After I almost lost my hair tonight in the fireball I created by spraying Canola spray directly into a pan on the stove, a gas stove, (yes I know I'm an idiot), I am reflecting on the effects of my short cutting, my quick fixing and my life of interruptions.
I'd like to blame my mother. The master of the domestic short cut. If there's a way to do a chore quicker and better she'll find it because when you finish doing whatever it is, you get to read. Or play in the garden. Or do something fun. And that's worth a short cut.
So, no ironing. I grew up clothed exclusively in non-creasing polyester cotton, folded off the line. Hemming tape. Scuff stuff. Nail polish on a laddered stocking. The slice we'd make for morning tea was actually called "Lazy lady". (It was EXCELLENT. Essentially a speedy chocolate brownie. Will post the recipe. But I digress.)
When I'm done blaming Mum for introducing me to aerosol Canola I can consider the influence of my friends.
One of my dearest pals of all time doesn't even use pegs on her clothesline. She hangs the washing out and when it's dry it falls off the line and onto the ground. She and her children always look very clean so this system obviously works. Love you, Nessie.
I short-cut every single day. Some days it's no underwear. No butter under the vegemite. And don't even get me started on the cleaning short cuts I make. Eek.
Maybe that's why I'm doubly killed by the occasional need to write "home duties" next to "Your occupation". I'm so unbelievably crap at home duties that I almost set myself and the house on fire. My children quite frequently leave the house with spectacular bed head and I noticed in Woolies last week that Henry was still wearing his pyjama bottoms. I'd changed his top half and his shoes but neglected flannelette Elmo.

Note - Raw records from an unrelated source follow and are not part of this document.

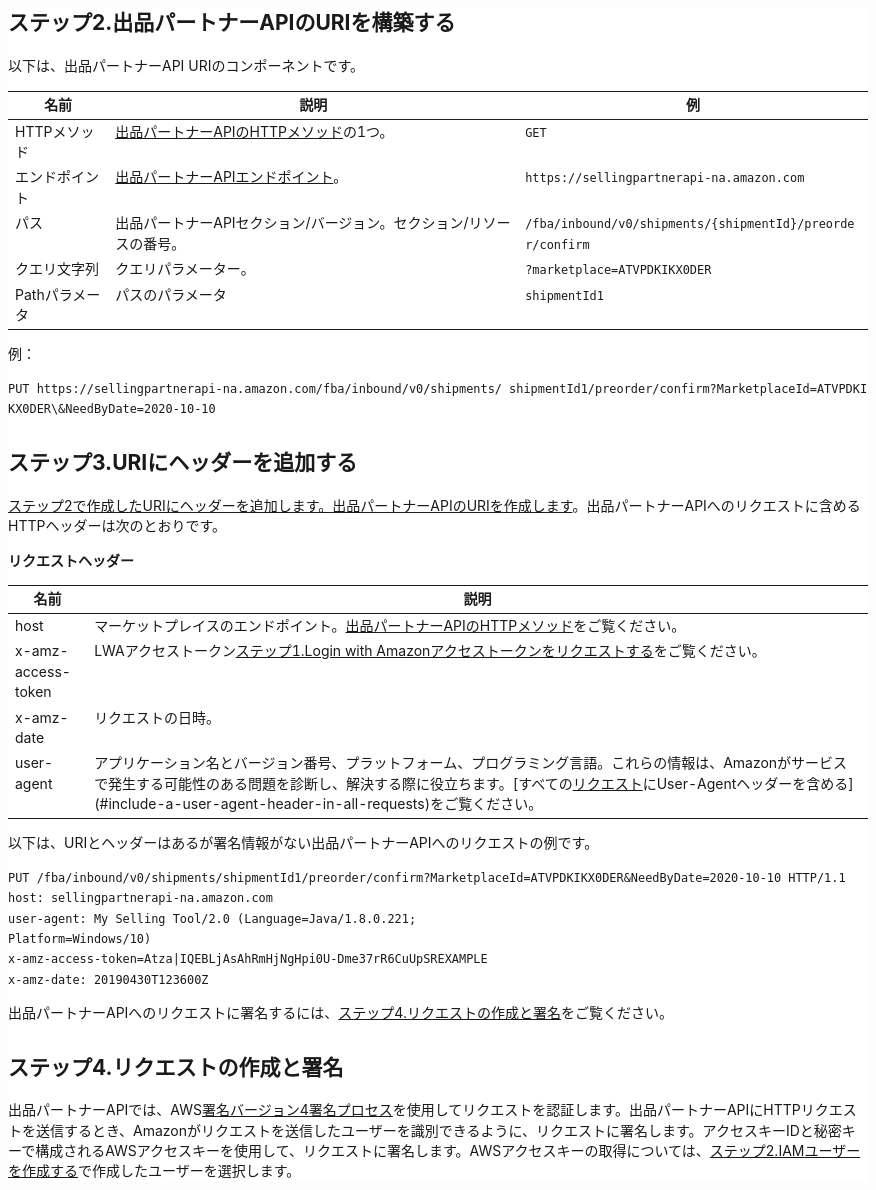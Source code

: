 ## ステップ2.出品パートナーAPIのURIを構築する

以下は、出品パートナーAPI URIのコンポーネントです。

| **名前** | **説明** | **例** |
| -------------- | ---------------------- | ------------ |
| HTTPメソッド | [出品パートナーAPIのHTTPメソッド](#selling-partner-api-http-methods)の1つ。 | `GET` |
| エンドポイント | [出品パートナーAPIエンドポイント](#Selling_Partner_API_endpoints)。 | `https://sellingpartnerapi-na.amazon.com` |
| パス | 出品パートナーAPIセクション/バージョン。セクション/リソースの番号。 | `/fba/inbound/v0/shipments/{shipmentId}/preorder/confirm` |
| クエリ文字列 | クエリパラメーター。 | `?marketplace=ATVPDKIKX0DER` |
| Pathパラメータ | パスのパラメータ | `shipmentId1` |

例：
```
PUT https://sellingpartnerapi-na.amazon.com/fba/inbound/v0/shipments/ shipmentId1/preorder/confirm?MarketplaceId=ATVPDKIKX0DER\&NeedByDate=2020-10-10
```
## ステップ3.URIにヘッダーを追加する

[ステップ2で作成したURIにヘッダーを追加します。出品パートナーAPIのURIを作成します](#step-2-construct-a-selling-partner-api-uri)。出品パートナーAPIへのリクエストに含めるHTTPヘッダーは次のとおりです。

**リクエストヘッダー**

| **名前** | **説明** |
| ---------- | ---------------- |
| host | マーケットプレイスのエンドポイント。[出品パートナーAPIのHTTPメソッド](#selling-partner-api-http-methods)をご覧ください。 |
| x-amz-access-token | LWAアクセストークン[ステップ1.Login with Amazonアクセストークンをリクエストする](#step-1-request-a-login-with-amazon-access-token)をご覧ください。 |
| x-amz-date | リクエストの日時。 |
| user-agent | アプリケーション名とバージョン番号、プラットフォーム、プログラミング言語。これらの情報は、Amazonがサービスで発生する可能性のある問題を診断し、解決する際に役立ちます。[すべての[リクエスト](#include-a-user-agent-header-in-all-requests)にUser-Agentヘッダーを含める](#include-a-user-agent-header-in-all-requests)をご覧ください。 |

以下は、URIとヘッダーはあるが署名情報がない出品パートナーAPIへのリクエストの例です。
```
PUT /fba/inbound/v0/shipments/shipmentId1/preorder/confirm?MarketplaceId=ATVPDKIKX0DER&NeedByDate=2020-10-10 HTTP/1.1
host: sellingpartnerapi-na.amazon.com
user-agent: My Selling Tool/2.0 (Language=Java/1.8.0.221;
Platform=Windows/10)
x-amz-access-token=Atza|IQEBLjAsAhRmHjNgHpi0U-Dme37rR6CuUpSREXAMPLE
x-amz-date: 20190430T123600Z
```
出品パートナーAPIへのリクエストに署名するには、[ステップ4.リクエストの作成と署名](#step-4-create-and-sign-your-request)をご覧ください。

## ステップ4.リクエストの作成と署名

出品パートナーAPIでは、AWS[署名バージョン4署名プロセス](https://docs.aws.amazon.com/general/latest/gr/signature-version-4.html)を使用してリクエストを認証します。出品パートナーAPIにHTTPリクエストを送信するとき、Amazonがリクエストを送信したユーザーを識別できるように、リクエストに署名します。アクセスキーIDと秘密キーで構成されるAWSアクセスキーを使用して、リクエストに署名します。AWSアクセスキーの取得については、[ステップ2.IAMユーザーを作成する](#step-4-create-an-iam-role)で作成したユーザーを選択します。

And it's not that I'm short cutting and reading or gardening, greater the shame. Some days it feels like roller skates down a really steep hill. On concrete. Without the exhilaration (and the great early 80's perm and short skirt. And legs, for that matter.)
I'm off to make an instant coffee, speed read the Sydney Morning Herald headlines online and not do any cleaning. Again. No cleaning except for the big black smudge on the wall behind the stove which is all that's left of my eyebrows.